Omar Shahine, a PM on Windows Live Hotmail, has an excellent post entitled, "Designing for Services Dependencies" from the Hotmail perspective. Reading it brought back a bunch of memories and lessons learnt from Messenger Server. (I don’t have to think about service reliability these days as we have more "qualified" people to do so.) Let me focus on the "reliability" aspect rather than the "dependency" aspect.
Who remembers the 8+ day outage of MSN Messenger back in July 2001? I confess that I was "not a fan" of MSN Messenger back in those days (I had just started to use AIM over ICQ) so it didn’t affect me. But the legend of that outage can still be heard if you seek out the members of that team back in the day (whom are now scattered all over the place–everywhere, including Google and Yahoo!, but Messenger). You can read about the whole ordeal here. (As far as I know, though, the outage had nothing to do with .NET; the .NET Messenger Service was just a PR branding exercise.) What about the outage in early 2003? I don’t have first-hand accounts of these weeks as I wasn’t around during that time.
In the old days, what we would do is schedule several hours for server upgrades where we would kick off the entire Messenger user base (that’s millions of people around the world), take the entire cloud offline, deploy new binaries to the machines, restart the machines, smoke-test a bit, and then finally start taking traffic. It was a heavily manual, intensive process, often taken many hours. These were scheduled during the lowest peak traffic period in the week, which happened to be Friday nights, around 9 PM PST (sorry, Asia!). We would be down for several hours while we upgraded bits. Some people would be in the S.O.C. while the rest of us would be in a large lecture hall watching a movie (before!) and then watching the "action" on the big screen during deployment. People got tired and sometimes made mistakes. [Note that in the really old days, the servers were rebooted by developers to "try" out new fixes/features. In the really really old days the servers were boxes under someone’s desk. It would have been cool to be around then.]
So when was the last time you saw the pop-up dialog when using Messenger: "The Messenger Service will be performing maintenance in 5 minutes"? It should have been some time late in 2004. That maintenance, if I recall correctly, lasted several hours, during which time 100% of the Messenger user base was disconnected. (I remember my sister on the east coast IM’ing me, "AHH!! No! No maintenance! I need to talk to my partner to get this project done!!!!") Prior to that event would in fact be the weekend of October 9-10, 2004. That was a ‘fun’ weekend. According to this article:
By early afternoon Monday, a representative of Microsoft said the company had fixed the issues that had prevented its users from logging on to Messenger.
"The system is now back up and running," the spokesperson said at 1 p.m. PDT. "We believe that the problem is now fixed." …
The spokesperson would not give further details about the problem, except to say that the Monday morning outage was due to "administrative maintenance."

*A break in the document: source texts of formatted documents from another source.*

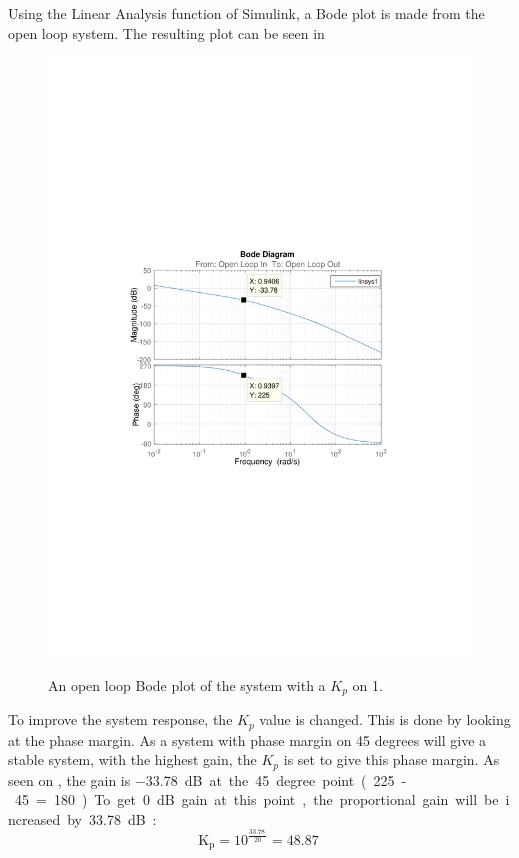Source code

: Using the Linear Analysis function of Simulink, a Bode plot is made from the open loop system. The resulting plot can be seen in 
\begin{figure}[H]
  \centering
  {
    \includegraphics[width=1.4\textwidth]{figures/distanceBode1.pdf}
  }
  \caption{An open loop Bode plot of the system with a $K_p$ on 1.}
  \label{SimulationSteeringB1}
\end{figure}

To improve the system response, the $K_p$ value is changed. This is done by looking at the phase margin. As a system with phase margin on 45 degrees will give a stable system, with the highest gain, the $K_p$ is set to give this phase margin. As seen on , the gain is \SI{-33,78}dB at the 45 degree point (225-45=180). To get 0 dB gain at this point, the proportional gain will be increased by  \SI{33,78}dB:
$$\text{K}_\text{p}=10^{\frac{\SI{33,78}{}}{20}} = \SI{48,87}{}$$

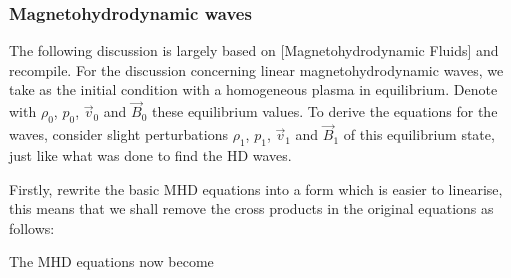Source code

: \subsubsection{Magnetohydrodynamic waves}
\label{sec:MHD-waves}

The following discussion is largely based on \cite{site-mhd-waves} [Magnetohydrodynamic Fluids] and \cite{notes-principles-MHD}recompile.
For the discussion concerning linear magnetohydrodynamic waves, we take as the initial condition with a homogeneous plasma in equilibrium.
Denote with $\rho_0$, $p_0$, $\vec{v}_0$ and $\vec{B}_0$ these equilibrium values. 
To derive the equations for the waves, consider slight perturbations $\rho_1$, $p_1$, $\vec{v}_1$ and $\vec{B}_1$ of this equilibrium state, just like what was done to find the HD waves.

Firstly, rewrite the basic MHD equations into a form which is easier to linearise,
this means that we shall remove the cross products in the original equations as follows:

{\centering 
{}
\par}


The MHD equations now become

{\centering 
\noindent {}
\par}


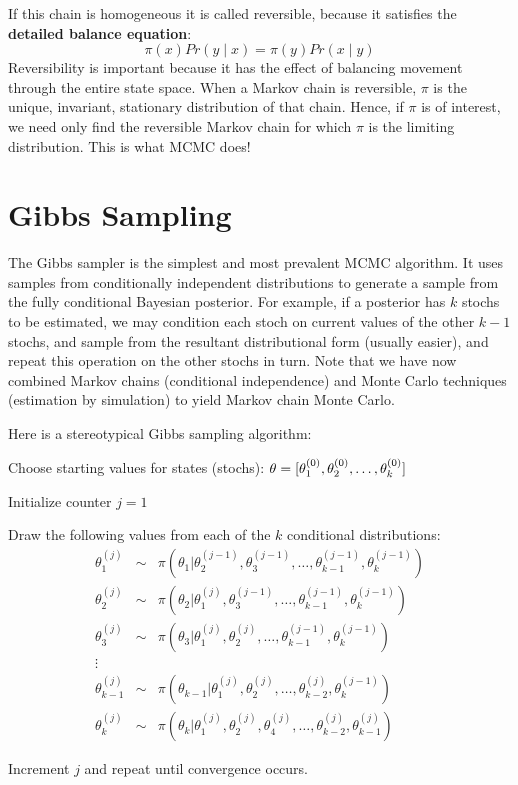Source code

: \documentclass[]{book}
\begin{document}
\noindent If this chain is homogeneous it is called reversible, because it satisfies the \textbf{detailed balance equation}:
\[
\pi(x)Pr(y \mid x) = \pi(y) Pr(x \mid y)
\]
Reversibility is important because it has the effect of balancing movement through the entire state space. When a Markov chain is reversible, $\pi$ is the unique, invariant, stationary distribution of that chain.
Hence, if $\pi$ is of interest, we need only find the reversible Markov chain for which $\pi$ is the limiting distribution. This is what MCMC does!


\section{Gibbs Sampling}

The Gibbs sampler is the simplest and most prevalent MCMC algorithm. It uses samples from conditionally independent distributions to generate a sample from the fully conditional Bayesian posterior. For example, if a posterior has $k$ stochs to be estimated, we may condition each stoch on current values of the other $k-1$ stochs, and sample from the resultant distributional form (usually easier), and repeat this operation on the other stochs in turn. Note that we have now combined Markov chains (conditional independence) and Monte Carlo techniques (estimation by simulation) to yield Markov chain Monte Carlo.

Here is a stereotypical Gibbs sampling algorithm:

\begin{list}{}
{}
\item Choose starting values for states (stochs): ${\bf \theta} = [\theta_1^{(0)},\theta_2^{(0)},\ldots,\theta_k^{(0)}]$
\item Initialize counter $j=1$
\item Draw the following values from each of the $k$ conditional distributions:
\begin{eqnarray*}
\theta_1^{(j)} &\sim& \pi(\theta_1 | \theta_2^{(j-1)},\theta_3^{(j-1)},\ldots,\theta_{k-1}^{(j-1)},\theta_k^{(j-1)}) \\
\theta_2^{(j)} &\sim& \pi(\theta_2 | \theta_1^{(j)},\theta_3^{(j-1)},\ldots,\theta_{k-1}^{(j-1)},\theta_k^{(j-1)}) \\
\theta_3^{(j)} &\sim& \pi(\theta_3 | \theta_1^{(j)},\theta_2^{(j)},\ldots,\theta_{k-1}^{(j-1)},\theta_k^{(j-1)}) \\
\vdots \\
\theta_{k-1}^{(j)} &\sim& \pi(\theta_{k-1} | \theta_1^{(j)},\theta_2^{(j)},\ldots,\theta_{k-2}^{(j)},\theta_k^{(j-1)}) \\
\theta_k^{(j)} &\sim& \pi(\theta_k | \theta_1^{(j)},\theta_2^{(j)},\theta_4^{(j)},\ldots,\theta_{k-2}^{(j)},\theta_{k-1}^{(j)})
\end{eqnarray*}
\item Increment $j$ and repeat until convergence occurs.
\end{list}
\end{document}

Indeed, that was a big SNAFU. (How much can I divulge here without getting fired? Just use your imagination.) It took a long while to recover from that outage, and we had learnt our lesson. It was interesting to note, as well, that when you have an outage, it actually takes a while before the number of online users reaches the pre-outage numbers. I suppose that it’s not surprising that you lose some percentage of users when your service is out-of-commission, but you don’t really wrap your head around the fact that even a small percentage of millions of people is a lot of people. Nine hours in a year (= 99.9%) is not a lot of time, yes, but nine hours at once, passes by fairly quickly, and you’re guaranteed to hit many other blips along the way.
How do we measure reliability? Surprisingly enough (it surprised me), we don’t actually take the statistics that clients upload to us since the checkbox to "Join our Customer Experience Improvement Program" is turned off by default, unfortunately, and not very many people turn it on. (By the way, you really should check off that box: Tools > Options > General > Quality Improvement.) Instead, we have these little programs that run against the cloud, simulating actual clients, every X minutes or so. Using a little math, one can turn these into a rough measure of percentage uptime. I always found this to be somewhat arbitrary. For instance, it’s easy to figure out what happens if Passport is down. As Omar says, you’re down on your ass. But what does it mean, for example, if you can login and get the status of your buddies, but you can’t establish an IM session with them? How does weight that for ‘service reliability’. The best way (in my opinion) would be to get actual client data–how often people try to set up IM sessions compared to how often they fail; but we don’t have all that data (and definitely not all of it in real-time), so we figure out some complicated formula. We try to be objective but it’s totally subjective.
Keeping a service up and "reliable" may sound extremely boring to many folks, but there are people here dedicated to doing exactly that. An extra 9 is coveted by these people and will do anything to get that extra bit. Funny enough, it’s a constant struggle between those that want to keep the service reliable ("don’t touch what ain’t broke") and others that want to roll out new features to users as quickly as possible. Interesting dilemma there too.
Messenger has gotten much much better at dealing with downtime since 2004. Part of that, of late, has to do with some platformizing and leveraging some cool work done in Search. Which is why, although you may experience "unable to connect" every now and then, you won’t see "maintenance" any time soon.